§ Directions
Exact copy, pictures excluded: output the lines from the opening of the entries through the line bearing "- **Hybrid Compression**: Combines".

§ Excerpted data
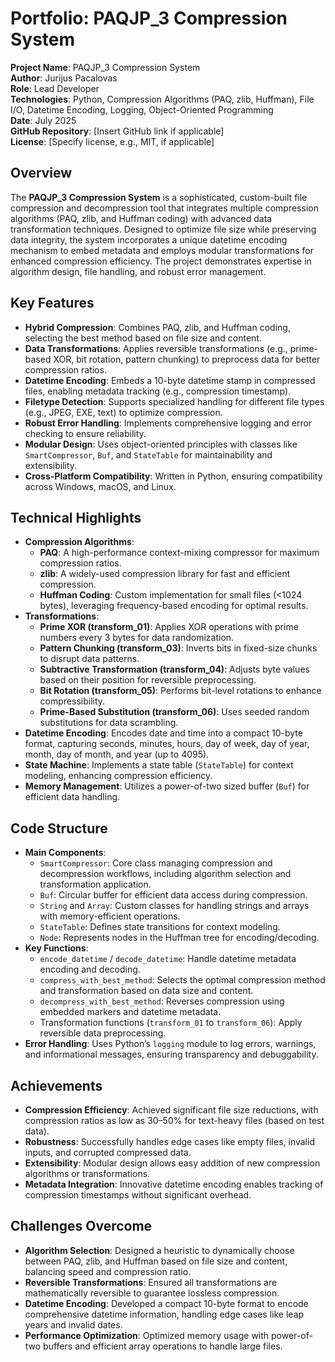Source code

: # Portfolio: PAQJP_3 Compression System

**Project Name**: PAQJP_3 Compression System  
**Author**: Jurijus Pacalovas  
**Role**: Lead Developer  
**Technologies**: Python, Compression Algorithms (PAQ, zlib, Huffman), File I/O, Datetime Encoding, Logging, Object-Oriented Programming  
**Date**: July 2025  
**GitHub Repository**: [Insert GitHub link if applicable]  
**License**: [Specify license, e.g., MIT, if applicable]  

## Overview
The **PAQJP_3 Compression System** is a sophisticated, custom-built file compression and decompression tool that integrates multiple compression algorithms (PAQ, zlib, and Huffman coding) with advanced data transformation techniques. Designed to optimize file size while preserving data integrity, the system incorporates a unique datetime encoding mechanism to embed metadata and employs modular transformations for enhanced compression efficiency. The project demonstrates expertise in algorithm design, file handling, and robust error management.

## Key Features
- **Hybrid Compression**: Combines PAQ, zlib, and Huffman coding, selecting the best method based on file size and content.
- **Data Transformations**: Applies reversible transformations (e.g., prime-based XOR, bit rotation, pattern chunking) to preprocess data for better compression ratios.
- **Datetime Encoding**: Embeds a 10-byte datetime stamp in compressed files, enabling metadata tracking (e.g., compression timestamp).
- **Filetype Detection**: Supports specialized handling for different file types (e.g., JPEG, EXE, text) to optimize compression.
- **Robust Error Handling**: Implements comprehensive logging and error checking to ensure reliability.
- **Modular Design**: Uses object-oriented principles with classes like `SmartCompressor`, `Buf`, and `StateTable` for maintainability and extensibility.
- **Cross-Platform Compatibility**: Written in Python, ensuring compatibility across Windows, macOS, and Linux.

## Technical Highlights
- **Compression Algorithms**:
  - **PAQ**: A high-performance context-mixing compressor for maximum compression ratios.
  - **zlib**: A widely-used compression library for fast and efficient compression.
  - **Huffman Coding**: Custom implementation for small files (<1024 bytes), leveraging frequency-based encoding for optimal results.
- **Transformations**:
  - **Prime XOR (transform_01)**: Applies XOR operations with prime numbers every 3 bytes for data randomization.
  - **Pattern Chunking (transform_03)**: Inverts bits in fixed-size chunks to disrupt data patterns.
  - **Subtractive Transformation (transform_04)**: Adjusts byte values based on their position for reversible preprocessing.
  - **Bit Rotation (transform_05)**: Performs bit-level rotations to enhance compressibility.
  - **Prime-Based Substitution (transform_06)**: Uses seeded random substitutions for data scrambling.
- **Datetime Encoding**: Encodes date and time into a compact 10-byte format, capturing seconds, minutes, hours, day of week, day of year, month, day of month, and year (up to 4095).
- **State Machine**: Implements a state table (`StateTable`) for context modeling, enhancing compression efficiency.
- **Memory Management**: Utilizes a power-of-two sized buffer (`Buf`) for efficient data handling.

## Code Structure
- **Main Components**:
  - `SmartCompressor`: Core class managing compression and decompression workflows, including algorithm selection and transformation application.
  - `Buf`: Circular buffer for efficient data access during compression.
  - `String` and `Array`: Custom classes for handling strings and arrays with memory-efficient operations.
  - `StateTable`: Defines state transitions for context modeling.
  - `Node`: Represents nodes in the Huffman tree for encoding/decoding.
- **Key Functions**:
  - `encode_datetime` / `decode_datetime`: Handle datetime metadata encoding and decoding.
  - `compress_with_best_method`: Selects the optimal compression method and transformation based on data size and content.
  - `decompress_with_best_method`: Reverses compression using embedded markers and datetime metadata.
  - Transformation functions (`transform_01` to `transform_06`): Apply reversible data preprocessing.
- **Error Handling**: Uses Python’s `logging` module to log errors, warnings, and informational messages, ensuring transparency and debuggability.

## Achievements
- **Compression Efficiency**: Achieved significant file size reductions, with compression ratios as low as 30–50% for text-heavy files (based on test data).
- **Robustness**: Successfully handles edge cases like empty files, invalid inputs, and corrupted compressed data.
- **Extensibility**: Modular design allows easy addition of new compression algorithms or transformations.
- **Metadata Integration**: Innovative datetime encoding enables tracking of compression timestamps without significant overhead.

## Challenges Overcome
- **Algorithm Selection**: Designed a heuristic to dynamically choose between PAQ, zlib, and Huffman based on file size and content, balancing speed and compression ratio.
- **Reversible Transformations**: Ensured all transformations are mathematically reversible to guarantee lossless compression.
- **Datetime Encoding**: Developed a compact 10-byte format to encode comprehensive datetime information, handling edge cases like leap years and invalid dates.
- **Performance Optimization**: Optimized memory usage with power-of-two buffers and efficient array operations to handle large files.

§ Task output
Source code

: # Portfolio: PAQJP_3 Compression System

**Project Name**: PAQJP_3 Compression System  
**Author**: Jurijus Pacalovas  
**Role**: Lead Developer  
**Technologies**: Python, Compression Algorithms (PAQ, zlib, Huffman), File I/O, Datetime Encoding, Logging, Object-Oriented Programming  
**Date**: July 2025  
**GitHub Repository**: [Insert GitHub link if applicable]  
**License**: [Specify license, e.g., MIT, if applicable]  

## Overview
The **PAQJP_3 Compression System** is a sophisticated, custom-built file compression and decompression tool that integrates multiple compression algorithms (PAQ, zlib, and Huffman coding) with advanced data transformation techniques. Designed to optimize file size while preserving data integrity, the system incorporates a unique datetime encoding mechanism to embed metadata and employs modular transformations for enhanced compression efficiency. The project demonstrates expertise in algorithm design, file handling, and robust error management.

## Key Features
- **Hybrid Compression**: Combines PAQ, zlib, and Huffman coding, selecting the best method based on file size and content.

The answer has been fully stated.